Cancelling the mass \(m\),

\[ v_e = \sqrt{\frac{2 G M}{R}} \]

This expression gives the escape speed from the surface of the Earth.

Relation Between Escape Speed and Acceleration Due to Gravity

Using the relation \(g = G M / R^2\), the expression for escape speed can be rewritten as

\[ v_e = \sqrt{2 g R} \]

This form is especially useful in numerical problems where the value of \(g\) is known.

Proof that Escape Speed is Independent of Mass

From the derived expression,

\[ v_e = \sqrt{\frac{2 G M}{R}} \]

it is clear that the escape speed depends only on the mass and radius of the Earth. The mass of the escaping body does not appear in the formula.

Therefore, all bodies, irrespective of their masses, require the same escape speed from the Earth’s surface when air resistance is neglected.

Numerical Value for the Earth

Substituting the values of \(g = 9.8 \, \text{m s}^{-2}\) and \(R = 6.4 \times 10^6 \, \text{m}\),

\[ v_e = \sqrt{2 \times 9.8 \times 6.4 \times 10^6} \]

\[ v_e \approx 11.2 \, \text{km s}^{-1} \]

This is the escape speed from the surface of the Earth.

Important Physical Aspects

Escape speed is not a force but a critical speed. Once a body is given this speed, no additional energy is required for it to escape the Earth’s gravitational field.

It assumes the absence of air resistance and that the Earth does not rotate. In practical situations, rockets must exceed this speed to account for energy losses.

Earth satellites are practical applications of the laws of gravitation and circular motion discussed in the NCERT textbook. Their motion clearly demonstrates how gravitational force can act as the necessary centripetal force to keep an object moving continuously around the Earth without falling onto it.

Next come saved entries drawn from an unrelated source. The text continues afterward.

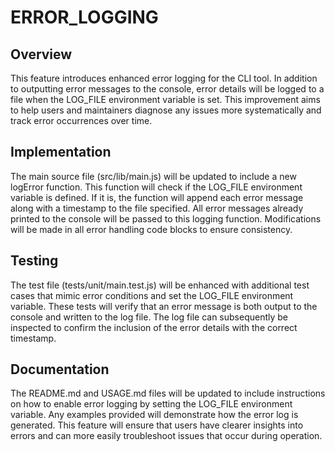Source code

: # ERROR_LOGGING

## Overview
This feature introduces enhanced error logging for the CLI tool. In addition to outputting error messages to the console, error details will be logged to a file when the LOG_FILE environment variable is set. This improvement aims to help users and maintainers diagnose any issues more systematically and track error occurrences over time.

## Implementation
The main source file (src/lib/main.js) will be updated to include a new logError function. This function will check if the LOG_FILE environment variable is defined. If it is, the function will append each error message along with a timestamp to the file specified. All error messages already printed to the console will be passed to this logging function. Modifications will be made in all error handling code blocks to ensure consistency.

## Testing
The test file (tests/unit/main.test.js) will be enhanced with additional test cases that mimic error conditions and set the LOG_FILE environment variable. These tests will verify that an error message is both output to the console and written to the log file. The log file can subsequently be inspected to confirm the inclusion of the error details with the correct timestamp.

## Documentation
The README.md and USAGE.md files will be updated to include instructions on how to enable error logging by setting the LOG_FILE environment variable. Any examples provided will demonstrate how the error log is generated. This feature will ensure that users have clearer insights into errors and can more easily troubleshoot issues that occur during operation.
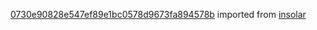 [0730e90828e547ef89e1bc0578d9673fa894578b](https://github.com/insolar/insolar/commit/0730e90828e547ef89e1bc0578d9673fa894578b) imported from [insolar](https://github.com/insolar/insolar)
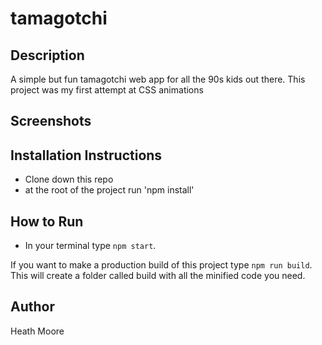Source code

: # tamagotchi

## Description
A simple but fun tamagotchi web app for all the 90s kids out there. This project was my first attempt at CSS animations

## Screenshots



## Installation Instructions
* Clone down this repo
* at the root of the project run 'npm install'

## How to Run
* In your terminal type `npm start`.

If you want to make a production build of this project type `npm run build`.
This will create a folder called build with all the minified code you need.

## Author
Heath Moore
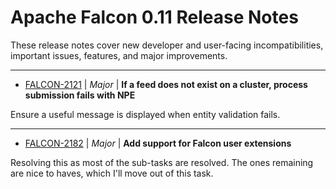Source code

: 
<!---
# Licensed to the Apache Software Foundation (ASF) under one
# or more contributor license agreements.  See the NOTICE file
# distributed with this work for additional information
# regarding copyright ownership.  The ASF licenses this file
# to you under the Apache License, Version 2.0 (the
# "License"); you may not use this file except in compliance
# with the License.  You may obtain a copy of the License at
#
#     http://www.apache.org/licenses/LICENSE-2.0
#
# Unless required by applicable law or agreed to in writing, software
# distributed under the License is distributed on an "AS IS" BASIS,
# WITHOUT WARRANTIES OR CONDITIONS OF ANY KIND, either express or implied.
# See the License for the specific language governing permissions and
# limitations under the License.
-->
# Apache Falcon  0.11 Release Notes

These release notes cover new developer and user-facing incompatibilities, important issues, features, and major improvements.


---

* [FALCON-2121](https://issues.apache.org/jira/browse/FALCON-2121) | *Major* | **If a feed does not exist on a cluster, process submission fails with NPE**

Ensure a useful message is displayed when entity validation fails.


---

* [FALCON-2182](https://issues.apache.org/jira/browse/FALCON-2182) | *Major* | **Add support for Falcon user extensions**

Resolving this as most of the sub-tasks are resolved. The ones remaining are nice to haves, which I'll move out of this task.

Definition of an Earth Satellite

An Earth satellite is a body that revolves around the Earth under the influence of the Earth’s gravitational attraction. Satellites may be natural, such as the Moon, or artificial, such as communication and weather satellites launched by humans.

In NCERT Class XI, the study of Earth satellites focuses mainly on artificial satellites moving in circular or nearly circular orbits around the Earth.

Basic Principle of Satellite Motion

A satellite remains in orbit because the gravitational force of the Earth provides the exact centripetal force required for circular motion. The satellite is continuously falling toward the Earth, but due to its tangential velocity, it keeps missing the Earth.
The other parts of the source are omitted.